Spouse contribution splitting - transferring recent contributions
Super contribution splitting allows your clients to transfer concessional contributions made during the year to their spouse's super account, either in the same or another fund. Contributions splitting cannot be made to a member's spouse age 65 or over.
The split will generate a 'contributions-splitting super benefit' which is a 100% taxable component when it is withdrawn from the originating spouse's account. The amount is fully preserved in the receiving spouse's account. Spouse contribution splitting is not compulsory, with each fund deciding if and when to offer splitting. It is important to check with each fund to determine whether your clients will be able to participate in spouse contribution splitting.
Equalising potential transfer balance accounts of a couple
Contribution splitting to a spouse is a long-term strategy to equalise the accumulation balances between spouses, which may help to maximise the combined total of superannuation savings they may transfer to retirement phase income streams in the future while remaining within their respective transfer balance caps.
What can be split?
Only splittable contributions up to the maximum amount may be split under this measure. Splitting laws only apply to accumulation accounts and defined benefit interests that are not part of a defined benefit component.
Splittable contributions include:
- contributions to a regulated super fund on or after 1 January 2006
- allocated surplus contribution amounts that are allocated on or after 1 January 2006.
Splittable contributions do not include:
- non-deductible contributions made between 5 April 2007 and 30 June 2007
- amounts that would form part of the contributions segment (part of the tax-free component) of the super interest (e.g. non-concessional contributions)
- rollover super benefits
- amounts that have previously been split
- super lump sums paid from a foreign super fund
- directed termination payments (DTPs)
- contributions by the Commonwealth, a State or a Territory to a public sector superscheme in relation to a benefit that accrued in a financial year that commenced before 1 July 2005.
There are three types of splittable contributions:
- Taxed splittable contributions are contributions that are included in the assessable income of a super fund and allocated surplus contribution amounts (e.g. super guarantee and salary sacrifice contributions).
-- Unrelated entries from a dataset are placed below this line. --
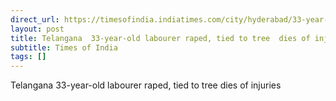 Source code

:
 ```yaml
---
direct_url: https://timesofindia.indiatimes.com/city/hyderabad/33-year-old-raped-succumbs-to-injuries/articleshow/124510784.cms
layout: post
title: Telangana  33-year-old labourer raped, tied to tree  dies of injuries
subtitle: Times of India
tags: []
---
```


Telangana  33-year-old labourer raped, tied to tree  dies of injuries
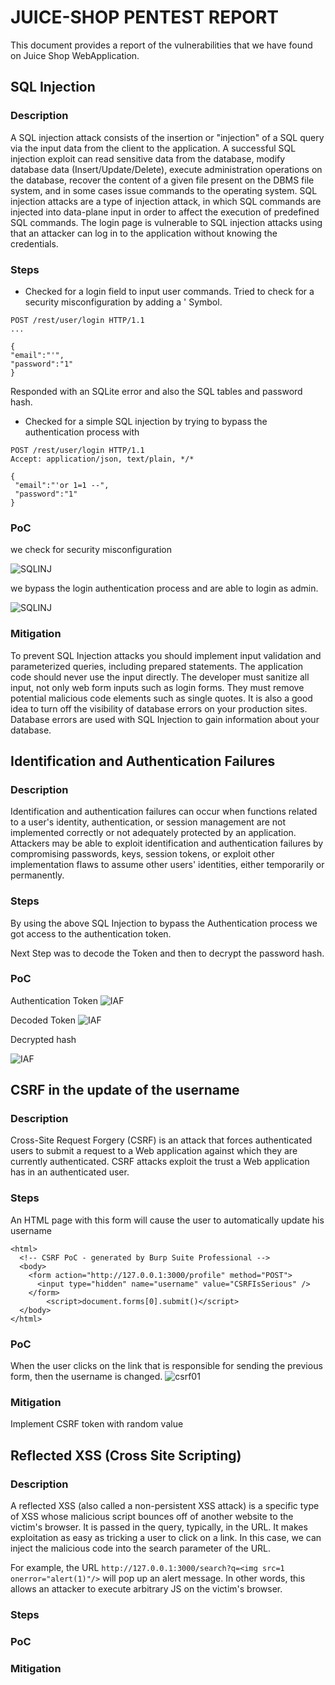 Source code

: # JUICE-SHOP PENTEST REPORT

This document provides a report of the vulnerabilities that we have found on Juice Shop WebApplication.


## SQL Injection

### Description

A SQL injection attack consists of the insertion or "injection" of a SQL query via the input data from the client to the application. A successful SQL injection exploit can read sensitive data from the database, modify database data (Insert/Update/Delete), execute administration operations on the database, recover the content of a given file present on the DBMS file system, and in some cases issue commands to the operating system. SQL injection attacks are a type of injection attack, in which SQL commands are injected into data-plane input in order to affect the execution of predefined SQL commands. The login page is vulnerable to SQL injection attacks using that an attacker can log in to the application without knowing the credentials.

### Steps

- Checked for a login field to input user commands.
Tried to check for a security misconfiguration by adding a ' Symbol.

```
POST /rest/user/login HTTP/1.1
...

{
"email":"'",
"password":"1"
}
```

Responded with an SQLite error and also the SQL tables and password hash.

- Checked for a simple SQL injection by trying to bypass the authentication process with 

```
POST /rest/user/login HTTP/1.1
Accept: application/json, text/plain, */*

{
 "email":"'or 1=1 --",
 "password":"1"
}
```

### PoC

we check for security misconfiguration

![SQLINJ](img/SQL_Juice02.png)

we bypass the login authentication process and are able to login as admin.

![SQLINJ](img/SQL_Juice01.png)

### Mitigation

To prevent SQL Injection attacks you should implement input validation and parameterized queries, including prepared statements. The application code should never use the input directly. The developer must sanitize all input, not only web form inputs such as login forms. They must remove potential malicious code elements such as single quotes. It is also a good idea to turn off the visibility of database errors on your production sites. Database errors are used with SQL Injection to gain information about your database.

## Identification and Authentication Failures

### Description
Identification and authentication failures can occur when functions related to a user's identity, authentication, or session management are not implemented correctly or not adequately protected by an application. Attackers may be able to exploit identification and authentication failures by compromising passwords, keys, session tokens, or exploit other implementation flaws to assume other users' identities, either temporarily or permanently.

### Steps

By using the above SQL Injection to bypass the Authentication process we got access to the authentication token.

Next Step was to decode the Token and then to decrypt the password hash.

### PoC

Authentication Token
![IAF](img/IA_failures01.png)

Decoded Token
![IAF](img/IA_failures02.png)

Decrypted hash

![IAF](img/IA_failures03.png)



## CSRF in the update of the username

### Description
Cross-Site Request Forgery (CSRF) is an attack that forces authenticated users to submit a request to a Web application against which they are currently authenticated. CSRF attacks exploit the trust a Web application has in an authenticated user. 

### Steps 

An HTML page with this form will cause the user to automatically update his username

```
<html>
  <!-- CSRF PoC - generated by Burp Suite Professional -->
  <body>
    <form action="http://127.0.0.1:3000/profile" method="POST">
      <input type="hidden" name="username" value="CSRFIsSerious" />
    </form>
		<script>document.forms[0].submit()</script>
  </body>
</html>
```

### PoC
When the user clicks on the link that is responsible for sending the previous form, then the username is changed.
![csrf01](img/csrf01.png)

### Mitigation
Implement CSRF token with random value

## Reflected XSS (Cross Site Scripting)
### Description
A reflected XSS (also called a non-persistent XSS attack) is a specific type of XSS whose malicious script bounces off of another website to the victim's browser. It is passed in the query, typically, in the URL. It makes exploitation as easy as tricking a user to click on a link.
In this case, we can inject the malicious code into the search parameter of the URL. 

For example, the URL `http://127.0.0.1:3000/search?q=<img src=1 onerror="alert(1)"/>` will pop up an alert message. In other words, this allows an attacker to execute arbitrary JS on the victim's browser.
### Steps
### PoC
### Mitigation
- Untaxed splittable contributions are contributions made by a fund member or by another person to a regulated super fund on or before 5 April 2007 that are not included in the assessable income of the fund (e.g. personal undeducted contributions or spouse contributions made on or before 5 April 2007).
- Untaxed splittable employer contributions are contributions made by the Commonwealth, a State or a Territory to a public sector super scheme that are not included in the assessable income of the fund.
A contributions splitting super benefit only counts toward the originating spouse's concessional cap. It does not count toward any cap when it is split across to the receiving spouse.
What can't be split?
Splitting laws also do not apply to accounts that are subject to payment splits or payment flags under a marriage breakdown.
Maximum splittable amounts
The maximum amount of contributions made in a particular financial year that can be split depends on the type of splittable contribution.
|Type of splittable contribution||Maximum splittable amount|
|Taxed splittable contributions
e.g. salary sacrifice and SG contributions
|The lesser of:
|Untaxed splittable contributions
e.g. personal undeducted contributions made on or before 5 April 2007
|100% of the amount of the untaxed splittable contributions made in the financial year|
|Untaxed splittable employer contributions
e.g. contributions by the Commonwealth, a State or a Territory
|100% of the concessional contributions cap for that financial year|
Applying to split contributions
A member must apply to their fund to split contributions, specifying the amount and type of contributions to be split, along with their spouse's personal and super account details.
To be eligible to split contributions, the member's spouse must be either:
- under preservation age at the time of the split request, or
- between preservation age and age 64. In this case, they must declare that they do not satisfy the 'retirement' condition of release at the time the split request is made.
Contributions splitting cannot be made to a member's spouse age 65 or over.
When can contributions be split?
Contributions can generally be split after the conclusion of the financial year in which the contribution is made and only in that financial year. This means that contributions made between 1 July 2018 and 30 June 2019 can be split from 1 July 2019 until 30 June 2020. However, if the client intends to roll over their entire super balance before the end of the financial year, they can also apply to split their contributions within that same financial year so that the split occurs prior to the rollover.
A further timing issue arises for clients wishing to claim a personal tax deduction for their contributions. These clients must lodge their valid notice with the fund and have it acknowledged in writing before they apply to split. This ensures that the correct taxation status of the contributions is determined prior to the split.